September 6, 2015
This might be the most delicious chicken I've ever eaten. If you want to taste it too, you need to go to Fish & Game, Zak Pelaccio's ur-local restaurant in Hudson, New York. It's a beautiful restaurant, a former blacksmith shop that's all dark wood and local craftsmanship, with an open kitchen and the scent of wood-smoke wafting through the romantically-lit room.
But it is definitely not for everyone.
If you're intrigued by the notion of a restaurant so dedicated to using local products that the chefs make their own fish sauce, their own Worcestershire sauce and spend the summer canning vegetables to use in winter, you'll want to eat here. Fish & Game does more than pay lip service to the notion of local food; they're serious about the whole notion of local, seasonal and nose to tail. But like all great restaurants, this kitchen disdains the notion of playing it safe; the chefs are constantly experimenting, and not everything succeeds.
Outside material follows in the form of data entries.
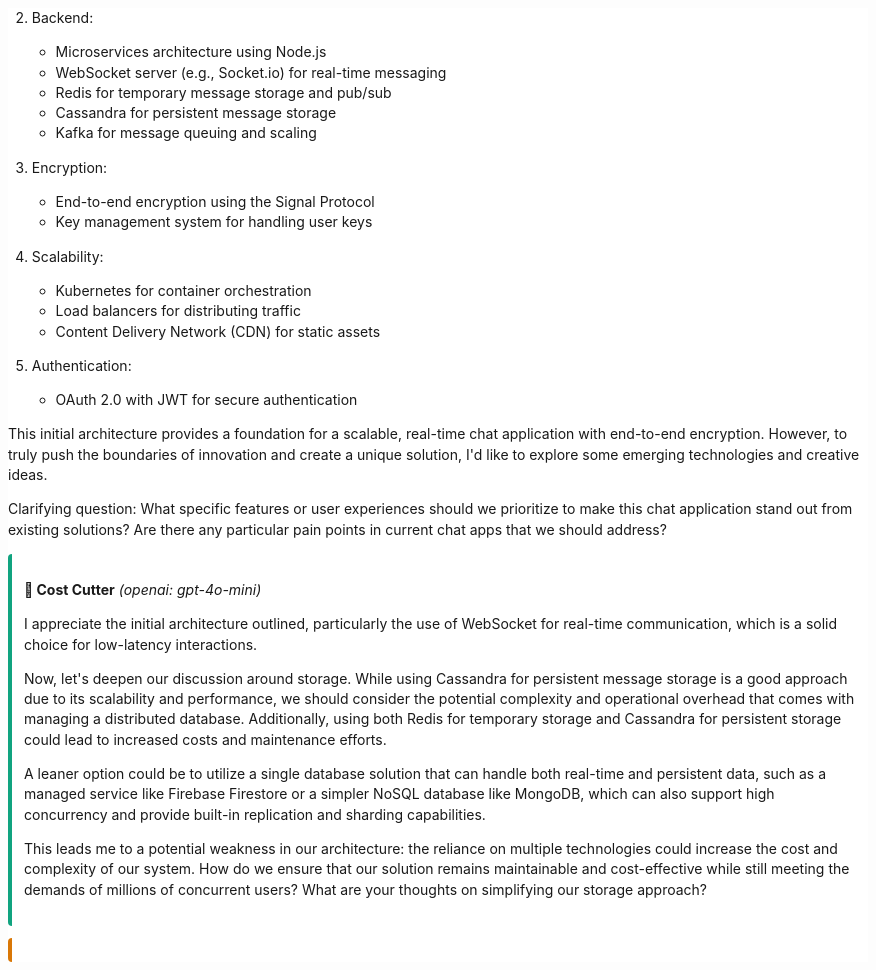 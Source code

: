 2. Backend:
   - Microservices architecture using Node.js
   - WebSocket server (e.g., Socket.io) for real-time messaging
   - Redis for temporary message storage and pub/sub
   - Cassandra for persistent message storage
   - Kafka for message queuing and scaling

3. Encryption:
   - End-to-end encryption using the Signal Protocol
   - Key management system for handling user keys

4. Scalability:
   - Kubernetes for container orchestration
   - Load balancers for distributing traffic
   - Content Delivery Network (CDN) for static assets

5. Authentication:
   - OAuth 2.0 with JWT for secure authentication

This initial architecture provides a foundation for a scalable, real-time chat application with end-to-end encryption. However, to truly push the boundaries of innovation and create a unique solution, I'd like to explore some emerging technologies and creative ideas.

Clarifying question: What specific features or user experiences should we prioritize to make this chat application stand out from existing solutions? Are there any particular pain points in current chat apps that we should address?

</div>

<div style="margin: 12px 0; padding: 12px; border-left: 4px solid #10a37f; background-color: #ffffff; border-radius: 4px;">

**🤖 Cost Cutter** *(openai: gpt-4o-mini)*

I appreciate the initial architecture outlined, particularly the use of WebSocket for real-time communication, which is a solid choice for low-latency interactions.

Now, let's deepen our discussion around storage. While using Cassandra for persistent message storage is a good approach due to its scalability and performance, we should consider the potential complexity and operational overhead that comes with managing a distributed database. Additionally, using both Redis for temporary storage and Cassandra for persistent storage could lead to increased costs and maintenance efforts.

A leaner option could be to utilize a single database solution that can handle both real-time and persistent data, such as a managed service like Firebase Firestore or a simpler NoSQL database like MongoDB, which can also support high concurrency and provide built-in replication and sharding capabilities.

This leads me to a potential weakness in our architecture: the reliance on multiple technologies could increase the cost and complexity of our system. How do we ensure that our solution remains maintainable and cost-effective while still meeting the demands of millions of concurrent users? What are your thoughts on simplifying our storage approach?

</div>

<div style="margin: 12px 0; padding: 12px; border-left: 4px solid #d97706; background-color: #ffffff; border-radius: 4px;">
But first, the chicken: an exciting expression of how great simple cooking can be. The menu says it serves 2, but this prodigious bird (which costs $65) is easily enough for 4. The skin is so crisp it crackles, the flesh so soft, smooth and velvet-tender that had I not seen the bird emerge, whole, from the oven I would have sworn the breast had been cooked sous-vide. We tucked in, eating it with our fingers, savoring every seductive bite.
I've always believed that meat is sweeter close to the bone, and I sat there, unabashedly stripping the meat away, placing it on the damp, rich bread tucked beneath the bird. Saturated with the moist bacon-scented drippings, this was a Tom Jones moment. But the best was yet to come.
I woke at 4 a.m. with the bright light of the crescent moon pouring into the bedroom. Outside the tree frogs were having too much fun. I looked up to find Orion spread across the sky. Tiptoeing into the kitchen, I snatched the chicken from the fridge and took the carcass outside. Alone in the clear, star-dappled night I listened to the wind calling softly through the leaves, eating the last of the chicken.
There were other fine moments in this meal. These oysters, with their spicy vinaigrette:
Lobster fried rice, an irresistible tangle of textures and a symphony of sensations: rich, soft, crisp, crunchy, the lobster gentle among those brittle fried grains of rice.,
And this corn with clams and caviar – an inspired combination. The brininess of the clams underlined the sweet intensity of the corn in the most wonderful way.
Beans, tossed with all the herbs and vegetable of the season, pure summer.
And a puree of potato that paid homage to the great Robuchon dish – pure decadence – a mountain of butter with a bit of potato whisked in.
It would be difficult to end on a higher note than this simple panna cotta, sparked with plum, zinged with balsamic, just the right note of sweetness.
The wine list is impressive. We drank an extremely delicious Sicilian rose – Susucaru – from a slightly mad winemaker who, like the restaurant, is rigorous, organic and iconoclastic. Still, I wish there were more affordable wines on this list. The wines are fairly priced, but it's for rich people; there's almost nothing below $60.
The food is also fairly priced; you're going to spend a lot of money, but if you're a food-focused person you'll think it's worth it to experience this intensely focused kitchen. And if you're not….. you may just be annoyed. There's a cool arrogance to this restaurant, which leaves you feeling that they're more concerned with what they're doing than how you're feeling. They have a mission, but it's not, ultimately, about making you happy. I know people who hate this place. And I understand why.
As for me, I admire what they're doing. But you'll have to excuse me; I have a chicken carcass waiting to become soup.